Sheath current filter

From Wikipedia, the free encyclopedia
A sheath current filter for a 75Ω antenna cable
A ferrite bead acting as a sheath current filter on a USB cable

Sheath current filters are electronic components that can prevent noise signals travelling in the sheath of sheathed cables, which can cause interference. Using sheath current filters, ground loops causing mains hum and high frequency common-mode signals can be prevented.

Depending on the type, sheath current filters can remove or ameliorate hum in audio equipment, scanning frequencies in AV equipment and unwanted common-mode signals in coaxial cables.


There are various types of sheath current filter. Different types have different characteristics and are used to combat different forms of sheath current.

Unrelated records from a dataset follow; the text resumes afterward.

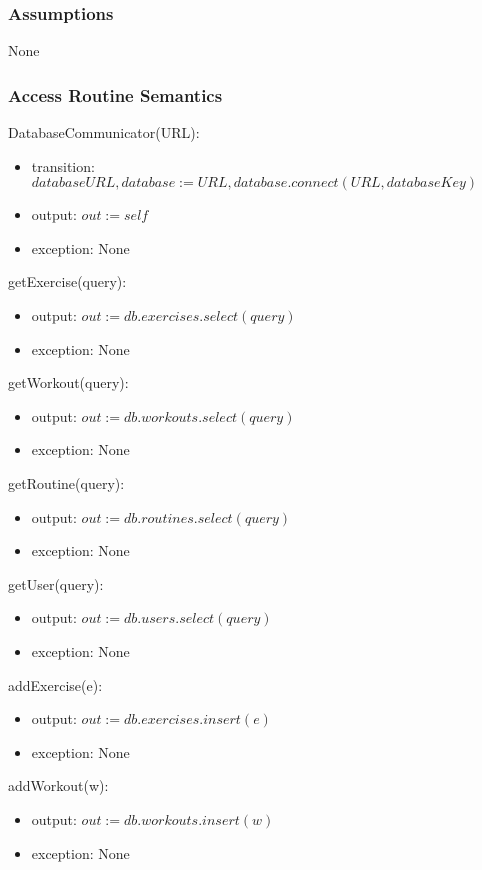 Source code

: \documentclass[12pt, titlepage]{article}
\begin{document}
\subsubsection{Assumptions}
None
\subsubsection{Access Routine Semantics}

DatabaseCommunicator(URL):
\begin{itemize}
	\item transition: $databaseURL, database := URL, database.connect(URL, databaseKey)$
	\item output: $out := self$
	\item exception: None
\end{itemize}

getExercise(query):
\begin{itemize}
	\item output: $out := db.exercises.select(query)$
	\item exception: None
\end{itemize}

getWorkout(query):
\begin{itemize}
	\item output: $out := db.workouts.select(query)$
	\item exception: None
\end{itemize}

getRoutine(query):
\begin{itemize}
	\item output: $out := db.routines.select(query)$
	\item exception: None
\end{itemize}

getUser(query):
\begin{itemize}
	\item output: $out := db.users.select(query)$
	\item exception: None
\end{itemize}


addExercise(e):
\begin{itemize}
	\item output: $out := db.exercises.insert(e)$
	\item exception: None
\end{itemize}

addWorkout(w):
\begin{itemize}
	\item output: $out := db.workouts.insert(w)$
	\item exception: None
\end{itemize}
\end{document}
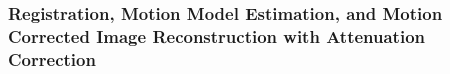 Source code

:             \subsubsection{Registration, Motion Model Estimation, and Motion Corrected Image Reconstruction with Attenuation Correction} \label{sec:evaluation_of_pet_ct_motion_correction_incorporating_motion_models_using_mlacf_and_complex_gating_schemes_methods_registration_motion_model_estimation_and_motion_corrected_image_reconstruction_with_attenuation_correction}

Isolation transformer[edit]

Isolation transformers are transformers for low frequency analog and digital audio connections or rarely for high-frequencies in antenna cables between TV outlets and devices (tuner, VCR, TV, etc.). This filter then suppresses low-frequency ground loop currents on the sheath and core of coaxial cables, which can result from multiple grounds at different potentials. They affect the signal because of their upper and lower frequency limits and therefore can not transmit DC. In addition, analog signals can suffer from nonlinear distortion, especially near the frequency limits of the device.

Capacitive coupler[edit]

Schematic diagram of a capacitive coupler sheath current filter

The propagation of (low-frequency) ripple current through antenna cables may be prevented by capacitive coupling of the two conductors. Such elements are available as adapters called braid-breakers or ground breakers and have, in both the signal and ground connection, coupling capacitors (with a capacitance of approximately 1 nF). They are generally only capable of passing frequencies greater than approximately 50 MHz - ripple current cannot flow. Capacitive coupling adapters have an upper limit frequency of around 1 GHz, so UHF signals can pass through. A passband of approximately 50 MHz to 1 GHz makes the devices useful for analog and digital television reception, and broadcast FM radio reception. Such ground breakers cannot be used in commercial satellite receivers, since low-frequency control signals and the supply voltage for the low-noise block converter have to be transferred.

Ferrite chokes[edit]

Ferrite sheath current filters consist of a ferrite sleeve around the line or cable bundle. These are common mode chokes, damping high-frequency common-mode noise on cables.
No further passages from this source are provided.